Even if my own answer to the question happens to be not far away from the truth, I would appreciate it very much if someone could elaborate a bit.

Thank you! • H_0: pop_mean that someone (including you) insists it's true
H_A: pop_mean what another (including you, again) insists H_0 can't be right, cause this, their own mean, is true
sample_mean (and sample_std): the only evidence for both sides to check which is right

in short, what you're doing with significance test is attacking someone's mean with a different mean based on a gathered data

if it's good enough to support you, you can kill H_0 and insist your own H_A as the next H_0 (that's how scientifical theories have been developed and challenged and so forth)
if not, you can't kill it. that's it. no more, no less (what about your precious H_A? just forget about that, not enough evidence)
(1 vote)
• I don't understand where Sal got 99.7%... can anyone explain? () • Shouldn't we say that the alternative hypothesis is just μ<1.2s and not in both directions? • How do you calculate the critical value? I cant find an explaination for it in your video list. Thank you! • short answer: Critical values are generally chosen or looked up in a table (based on a chosen alpha).

--------------------
In this video there was no critical value set for this experiment. In the last seconds of the video, Sal briefly mentions a p-value of 5% (0.05), which would have a critical of value of z = (+/-) 1.96. Since the experiment produced a z-score of 3, which is more extreme than 1.96, we reject the null hypothesis.

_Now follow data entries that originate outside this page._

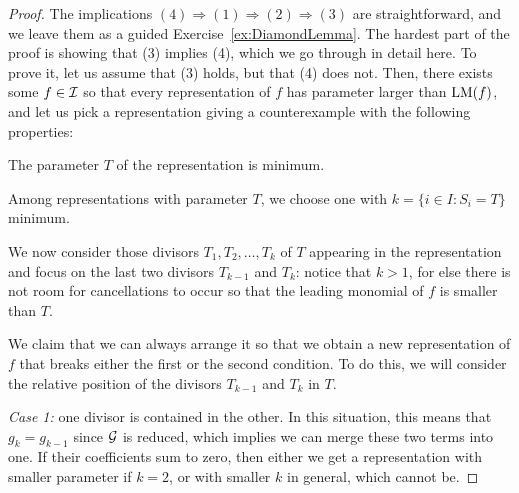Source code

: \begin{proof}
The implications $(4)\Longrightarrow (1)\Longrightarrow (2)
\Longrightarrow (3)$ are straightforward, and we leave them
as a guided Exercise~\ref{ex:DiamondLemma}.
The hardest part of the proof is
showing that (3) implies (4), which we go through in
detail here. To prove it, let us assume that (3) holds, but
that (4) does not. Then, there exists some $f\in\mathcal{I}$
so that every representation of $f$ has parameter 
larger than $\operatorname{LM}(f)$, and let us pick a representation
giving a counterexample with the following properties:
\begin{tenumerate}
\item The parameter $T$ of the representation is minimum.
\item Among representations with parameter $T$, we choose one
with $k=\{ i\in I : S_i=T\}$ minimum.
\end{tenumerate}
We now consider those divisors $T_1,T_2,\ldots,T_k$
of $T$ appearing in the representation and focus on the last two
divisors $T_{k-1}$
and $T_k$: notice that $k>1$, for else there is not room for
cancellations to occur so that the leading monomial of $f$ is smaller than $T$. 

We claim that we can always arrange it so that
we obtain a new representation of $f$ that breaks either
the first or the second condition. To do this, we will consider
the relative position of the divisors $T_{k-1}$ and $T_k$
in $T$.

\emph{Case 1:} one divisor is contained in the other. In this
situation, this means that $g_k = g_{k-1}$ since $\mathcal G$ is
reduced, which implies we can merge these two terms into one.
If their coefficients sum to zero, then either we get a 
representation with smaller parameter if $k=2$, or with
smaller $k$ in general, which cannot be.


\end{proof}
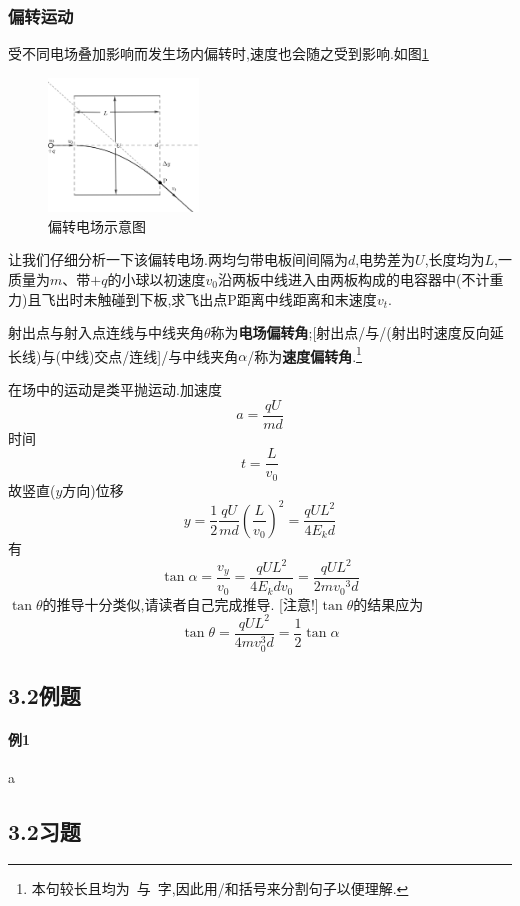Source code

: \subsubsection{偏转运动}
受不同电场叠加影响而发生场内偏转时,速度也会随之受到影响.如图\ref{pzdc}\begin{figure}[htp]\centering\includegraphics[width=4cm]{11-2}\caption[偏转电场示意图]{偏转电场示意图}\label{pzdc} \end{figure}\newpage


让我们仔细分析一下该偏转电场.两均匀带电板间间隔为$d$,电势差为$U$,长度均为$L$,一质量为$m$、带$+q$的小球以初速度$v_0$沿两板中线进入由两板构成的电容器中(不计重力)且飞出时未触碰到下板,求飞出点P距离中线距离和末速度$v_t$.
\begin{de}射出点与射入点连线与中线夹角$\theta$称为\textbf{电场偏转角};[射出点/与/(射出时速度反向延长线)与(中线)交点/连线]/与中线夹角$\alpha$/称为\textbf{速度偏转角}.\footnote{本句较长且均为\ 与\ 字,因此用/和括号来分割句子以便理解.}\end{de}


在场中的运动是类平抛运动.加速度\begin{equation*}a=\dfrac{qU}{md}\end{equation*} 时间\begin{equation*}
	t=\dfrac{L}{v_0}
\end{equation*}
 故竖直($y$方向)位移\begin{equation*}y=\dfrac{1}{2}\dfrac{qU}{md}({\dfrac{L}{v_0}})^2=\dfrac{qUL^2}{4E_{k}d}\end{equation*}
有\begin{equation*}
	\tan\alpha=\dfrac{v_y}{v_0}=\dfrac{qUL^2}{4E_kdv_0}=\dfrac{qUL^2}{2m{v_0}^3d} 
\end{equation*}
$\tan\theta$的推导十分类似,请读者自己完成推导.
[注意!]$\tan\theta$的结果应为\begin{equation*}\tan\theta=\dfrac{qUL^2}{4mv_0^3d}=\dfrac{1}{2}\tan\alpha\end{equation*}
\subsection{3.2例题}
\paragraph{例1}\qquad a
\subsection{3.2习题}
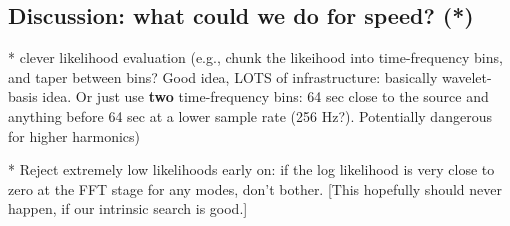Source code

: \documentclass[twocolumn,prd,nofootinbib]{revtex4}
\begin{document}
\subsection{Discussion: what could we do for speed? (*)}


* clever likelihood evaluation (e.g., chunk the likeihood into time-frequency bins, and taper between bins? Good idea,
LOTS of infrastructure: basically wavelet-basis idea.  Or just use \textbf{two} time-frequency bins: 64 sec close to the
source and anything before 64 sec at a lower sample rate (256 Hz?).  Potentially dangerous for higher harmonics)

* Reject extremely low likelihoods early on: if the log likelihood is very close to zero at the FFT stage for any modes,
don't bother.  [This hopefully should never happen, if our intrinsic search is good.]
\end{document}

Generally, one would chose an alpha (a percentage) which represents the "tolerance level for making a mistake.*" Then the corresponding critical value can be looked up from a table. [* the "mistake" being to incorrectly reject the null hypothesis. In other words, we made the error of claiming that the experiment had an effect when it did not.]

The critical value is the cut-off point that corresponds to that alpha; any value beyond the critical value is less than alpha(%) likely to occur by chance.

http://en.wikipedia.org/wiki/Standard_normal_table

note that for an alpha of 5%, in a cumulative table, you would first divide your alpha in half for a two-tailed test, then subtract that from 1. That is the value you are looking for in the table. So we get 1 - (.05/2) = 1 - .025 = 0.9750
We find 0.9750 in our table, look at the row: 1.9; look at the column: 0.06; add the two together to get the corresponding z-score: 1.96.
• If we assume that the null hypothesis is true, then why do we assume that the sample mean is 1.2 sec? We already know that it's 1.05 sec.